Credit card transaction rates are still a contentious point with merchants and retailers and newer digital wallets like Apple Pay and the forthcoming CurrentC developed by the consortium known as MCX, which counts Rite Aid, CVS, and Walmart among its members, are caught in the middle. The issue brought up at the recent Money 2020 conference is how systems like Apple Pay handle card transaction rates between in-store and in-app purchases, and it was an issue raised by Walmart executive Mike Cook during a Q&A session.
Walmart's Cook brought up an interesting point during his question, stating that if Apple Pay is secure, then why would merchants, like his company Walmart, be charged a credit card present rate, which is a much lower transaction fee, for in-store purchases through NFC, but then for in-app purchases be charged a higher transaction fee designated by a card not present rate.

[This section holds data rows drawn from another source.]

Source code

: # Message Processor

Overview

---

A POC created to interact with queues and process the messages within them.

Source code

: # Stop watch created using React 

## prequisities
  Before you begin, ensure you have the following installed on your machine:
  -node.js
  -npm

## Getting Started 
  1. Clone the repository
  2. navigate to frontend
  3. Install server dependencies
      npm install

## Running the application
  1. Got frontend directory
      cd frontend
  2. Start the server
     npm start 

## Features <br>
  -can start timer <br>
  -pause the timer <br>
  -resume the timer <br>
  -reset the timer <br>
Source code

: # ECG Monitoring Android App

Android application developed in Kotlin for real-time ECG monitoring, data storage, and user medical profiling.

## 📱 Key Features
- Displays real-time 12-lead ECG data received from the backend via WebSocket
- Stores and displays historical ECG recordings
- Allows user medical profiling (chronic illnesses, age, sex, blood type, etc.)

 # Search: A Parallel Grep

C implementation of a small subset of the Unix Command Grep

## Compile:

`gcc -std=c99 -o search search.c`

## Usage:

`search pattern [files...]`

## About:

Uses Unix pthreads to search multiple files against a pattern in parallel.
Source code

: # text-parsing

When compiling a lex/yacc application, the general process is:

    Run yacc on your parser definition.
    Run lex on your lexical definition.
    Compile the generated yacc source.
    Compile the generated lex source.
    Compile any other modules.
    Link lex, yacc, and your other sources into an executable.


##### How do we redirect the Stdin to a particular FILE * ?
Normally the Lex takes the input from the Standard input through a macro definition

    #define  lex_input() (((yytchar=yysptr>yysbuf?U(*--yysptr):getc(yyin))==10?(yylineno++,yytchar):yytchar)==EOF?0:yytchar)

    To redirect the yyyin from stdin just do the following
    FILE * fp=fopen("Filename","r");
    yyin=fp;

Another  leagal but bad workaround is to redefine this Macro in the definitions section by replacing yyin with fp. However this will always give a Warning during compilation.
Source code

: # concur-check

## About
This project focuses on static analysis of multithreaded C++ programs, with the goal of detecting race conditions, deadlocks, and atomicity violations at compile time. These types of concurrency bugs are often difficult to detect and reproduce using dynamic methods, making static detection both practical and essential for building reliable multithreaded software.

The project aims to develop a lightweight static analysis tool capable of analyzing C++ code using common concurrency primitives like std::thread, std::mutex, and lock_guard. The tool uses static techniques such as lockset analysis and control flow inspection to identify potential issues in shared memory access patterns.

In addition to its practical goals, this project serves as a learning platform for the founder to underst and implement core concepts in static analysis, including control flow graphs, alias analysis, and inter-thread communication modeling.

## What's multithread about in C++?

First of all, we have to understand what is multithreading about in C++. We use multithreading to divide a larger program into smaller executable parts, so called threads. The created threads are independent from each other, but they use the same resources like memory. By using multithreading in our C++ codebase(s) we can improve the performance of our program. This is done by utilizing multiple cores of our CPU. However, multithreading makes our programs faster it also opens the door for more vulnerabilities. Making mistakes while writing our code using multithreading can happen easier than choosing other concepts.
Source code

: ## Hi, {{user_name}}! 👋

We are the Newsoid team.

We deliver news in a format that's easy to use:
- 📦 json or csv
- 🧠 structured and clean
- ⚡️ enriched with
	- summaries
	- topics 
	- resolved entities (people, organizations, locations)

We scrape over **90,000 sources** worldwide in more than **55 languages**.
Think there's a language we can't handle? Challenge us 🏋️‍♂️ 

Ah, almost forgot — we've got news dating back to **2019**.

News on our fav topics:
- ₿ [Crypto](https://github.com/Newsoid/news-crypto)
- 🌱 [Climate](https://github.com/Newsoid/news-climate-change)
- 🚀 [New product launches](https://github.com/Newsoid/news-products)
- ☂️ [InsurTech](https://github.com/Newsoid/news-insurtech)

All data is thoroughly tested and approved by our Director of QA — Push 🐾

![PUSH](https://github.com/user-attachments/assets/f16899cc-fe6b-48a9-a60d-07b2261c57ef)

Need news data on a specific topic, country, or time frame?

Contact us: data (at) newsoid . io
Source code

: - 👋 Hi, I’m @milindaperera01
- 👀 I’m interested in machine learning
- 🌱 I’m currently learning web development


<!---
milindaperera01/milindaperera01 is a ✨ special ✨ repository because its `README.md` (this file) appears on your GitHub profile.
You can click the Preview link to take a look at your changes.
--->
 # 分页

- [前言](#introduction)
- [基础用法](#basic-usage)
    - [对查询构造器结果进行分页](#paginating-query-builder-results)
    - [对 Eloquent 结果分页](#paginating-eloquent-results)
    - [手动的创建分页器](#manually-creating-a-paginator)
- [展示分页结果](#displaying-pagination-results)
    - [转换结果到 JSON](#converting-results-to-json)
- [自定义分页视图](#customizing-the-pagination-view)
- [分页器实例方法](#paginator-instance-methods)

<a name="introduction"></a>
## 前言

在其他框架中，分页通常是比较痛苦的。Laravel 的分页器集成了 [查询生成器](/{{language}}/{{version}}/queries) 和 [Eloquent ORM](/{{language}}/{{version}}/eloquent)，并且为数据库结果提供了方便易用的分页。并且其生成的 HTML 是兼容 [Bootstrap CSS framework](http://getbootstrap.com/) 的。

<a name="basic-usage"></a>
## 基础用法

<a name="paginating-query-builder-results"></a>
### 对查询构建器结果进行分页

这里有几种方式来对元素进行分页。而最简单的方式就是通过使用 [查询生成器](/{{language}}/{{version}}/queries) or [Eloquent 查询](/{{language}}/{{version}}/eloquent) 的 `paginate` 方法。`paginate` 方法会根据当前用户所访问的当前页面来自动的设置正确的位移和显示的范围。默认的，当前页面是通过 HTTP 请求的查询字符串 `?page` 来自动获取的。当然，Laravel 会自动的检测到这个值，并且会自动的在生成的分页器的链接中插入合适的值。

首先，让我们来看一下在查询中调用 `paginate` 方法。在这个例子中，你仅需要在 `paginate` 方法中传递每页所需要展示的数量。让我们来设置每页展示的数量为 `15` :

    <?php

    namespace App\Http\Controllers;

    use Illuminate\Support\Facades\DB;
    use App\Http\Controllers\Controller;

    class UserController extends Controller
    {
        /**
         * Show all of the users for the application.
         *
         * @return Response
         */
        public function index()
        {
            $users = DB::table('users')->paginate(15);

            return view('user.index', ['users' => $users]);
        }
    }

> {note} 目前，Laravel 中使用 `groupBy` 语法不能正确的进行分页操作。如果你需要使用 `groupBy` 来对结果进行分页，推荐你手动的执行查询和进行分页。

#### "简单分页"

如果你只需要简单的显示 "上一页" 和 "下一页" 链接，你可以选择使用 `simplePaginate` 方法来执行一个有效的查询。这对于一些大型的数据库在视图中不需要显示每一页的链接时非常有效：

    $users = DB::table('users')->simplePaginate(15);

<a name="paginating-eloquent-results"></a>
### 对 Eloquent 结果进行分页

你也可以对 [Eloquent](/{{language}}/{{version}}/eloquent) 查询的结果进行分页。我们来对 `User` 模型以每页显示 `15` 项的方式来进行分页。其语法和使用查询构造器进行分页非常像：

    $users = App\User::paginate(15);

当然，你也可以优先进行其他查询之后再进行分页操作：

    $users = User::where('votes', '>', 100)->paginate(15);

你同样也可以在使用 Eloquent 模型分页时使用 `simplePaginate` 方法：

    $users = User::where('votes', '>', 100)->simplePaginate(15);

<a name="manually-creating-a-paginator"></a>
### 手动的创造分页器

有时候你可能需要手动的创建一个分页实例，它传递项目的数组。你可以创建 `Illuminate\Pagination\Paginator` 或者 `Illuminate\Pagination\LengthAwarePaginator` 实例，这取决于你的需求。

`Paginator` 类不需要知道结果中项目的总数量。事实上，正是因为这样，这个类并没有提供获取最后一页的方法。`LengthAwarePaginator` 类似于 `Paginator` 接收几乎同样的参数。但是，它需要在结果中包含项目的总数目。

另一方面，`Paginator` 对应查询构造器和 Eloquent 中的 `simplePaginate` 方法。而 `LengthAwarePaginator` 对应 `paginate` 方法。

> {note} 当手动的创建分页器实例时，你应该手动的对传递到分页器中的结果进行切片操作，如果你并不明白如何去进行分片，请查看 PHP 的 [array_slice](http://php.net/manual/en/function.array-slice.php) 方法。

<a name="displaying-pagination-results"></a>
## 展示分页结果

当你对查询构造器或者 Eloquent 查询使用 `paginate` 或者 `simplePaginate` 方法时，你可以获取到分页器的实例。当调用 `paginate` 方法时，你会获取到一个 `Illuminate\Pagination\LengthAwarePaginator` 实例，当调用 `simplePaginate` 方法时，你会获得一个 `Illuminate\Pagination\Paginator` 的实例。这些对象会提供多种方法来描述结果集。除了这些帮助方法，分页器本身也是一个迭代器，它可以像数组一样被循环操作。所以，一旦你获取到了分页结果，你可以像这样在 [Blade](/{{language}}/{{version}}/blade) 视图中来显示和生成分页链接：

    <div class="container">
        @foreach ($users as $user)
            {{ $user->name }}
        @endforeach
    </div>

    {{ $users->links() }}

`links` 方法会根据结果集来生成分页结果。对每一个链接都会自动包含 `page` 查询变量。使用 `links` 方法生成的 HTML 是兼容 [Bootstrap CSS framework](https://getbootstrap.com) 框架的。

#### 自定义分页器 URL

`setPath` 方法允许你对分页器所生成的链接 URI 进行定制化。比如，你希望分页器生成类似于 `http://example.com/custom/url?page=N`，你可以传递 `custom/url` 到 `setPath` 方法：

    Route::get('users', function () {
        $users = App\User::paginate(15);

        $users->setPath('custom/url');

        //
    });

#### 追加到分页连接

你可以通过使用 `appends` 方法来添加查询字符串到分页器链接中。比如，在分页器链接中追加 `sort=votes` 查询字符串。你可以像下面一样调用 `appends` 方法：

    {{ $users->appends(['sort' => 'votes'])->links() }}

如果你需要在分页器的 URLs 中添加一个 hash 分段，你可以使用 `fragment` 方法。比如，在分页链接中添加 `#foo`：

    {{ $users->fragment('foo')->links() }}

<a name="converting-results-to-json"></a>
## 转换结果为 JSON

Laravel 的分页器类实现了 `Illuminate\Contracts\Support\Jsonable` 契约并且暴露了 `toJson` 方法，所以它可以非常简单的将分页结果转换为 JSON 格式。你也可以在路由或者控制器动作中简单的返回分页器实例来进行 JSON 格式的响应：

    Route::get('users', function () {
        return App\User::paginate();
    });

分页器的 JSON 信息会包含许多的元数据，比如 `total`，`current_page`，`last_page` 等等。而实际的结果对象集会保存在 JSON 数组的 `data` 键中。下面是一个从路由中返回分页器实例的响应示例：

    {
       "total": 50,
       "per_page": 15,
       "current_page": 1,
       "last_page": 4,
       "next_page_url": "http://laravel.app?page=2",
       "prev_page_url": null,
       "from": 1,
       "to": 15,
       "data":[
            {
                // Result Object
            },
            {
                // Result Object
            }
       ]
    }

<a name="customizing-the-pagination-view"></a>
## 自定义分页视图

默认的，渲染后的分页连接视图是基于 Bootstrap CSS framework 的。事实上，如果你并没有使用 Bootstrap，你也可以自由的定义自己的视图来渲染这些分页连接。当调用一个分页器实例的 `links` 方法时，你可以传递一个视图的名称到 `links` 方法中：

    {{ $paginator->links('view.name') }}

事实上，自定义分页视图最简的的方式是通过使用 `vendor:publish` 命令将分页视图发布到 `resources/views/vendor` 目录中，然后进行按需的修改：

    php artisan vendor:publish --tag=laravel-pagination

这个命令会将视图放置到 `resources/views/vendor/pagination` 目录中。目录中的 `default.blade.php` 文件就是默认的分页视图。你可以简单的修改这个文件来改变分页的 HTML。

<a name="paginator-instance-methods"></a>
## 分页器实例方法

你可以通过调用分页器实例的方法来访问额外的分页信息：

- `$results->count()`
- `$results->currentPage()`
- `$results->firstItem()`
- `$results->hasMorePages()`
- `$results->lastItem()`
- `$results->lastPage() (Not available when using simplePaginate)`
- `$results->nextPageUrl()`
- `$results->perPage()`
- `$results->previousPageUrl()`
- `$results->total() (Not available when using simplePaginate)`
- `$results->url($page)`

The Visa exec responded to that question stating that it worked out that way because in-store transactions utilize one system while in-app purchases utilize another system.
Re/Code went as far as saying that the discrepancy between credit card transaction rates is a reason "why Walmart will never accept Apple Pay."
When you watch the interaction between Cook, one of the biggest champions of MCX, and Visa's McCarthy, this should come as no surprise. Nor should the realization that Walmart will never accept Apple Pay, the service that the credit card networks support.
As a member of MCX, Walmart's CurrentC standard, which competes with Apple Pay, would tap into bank accounts, rather than credit cards, for lower transaction rates than what credit cards charge. MCX denies that credit card rates and fees are reasons why it doesn't support Apple Pay, choosing instead to play up loyalty rewards and ease of use.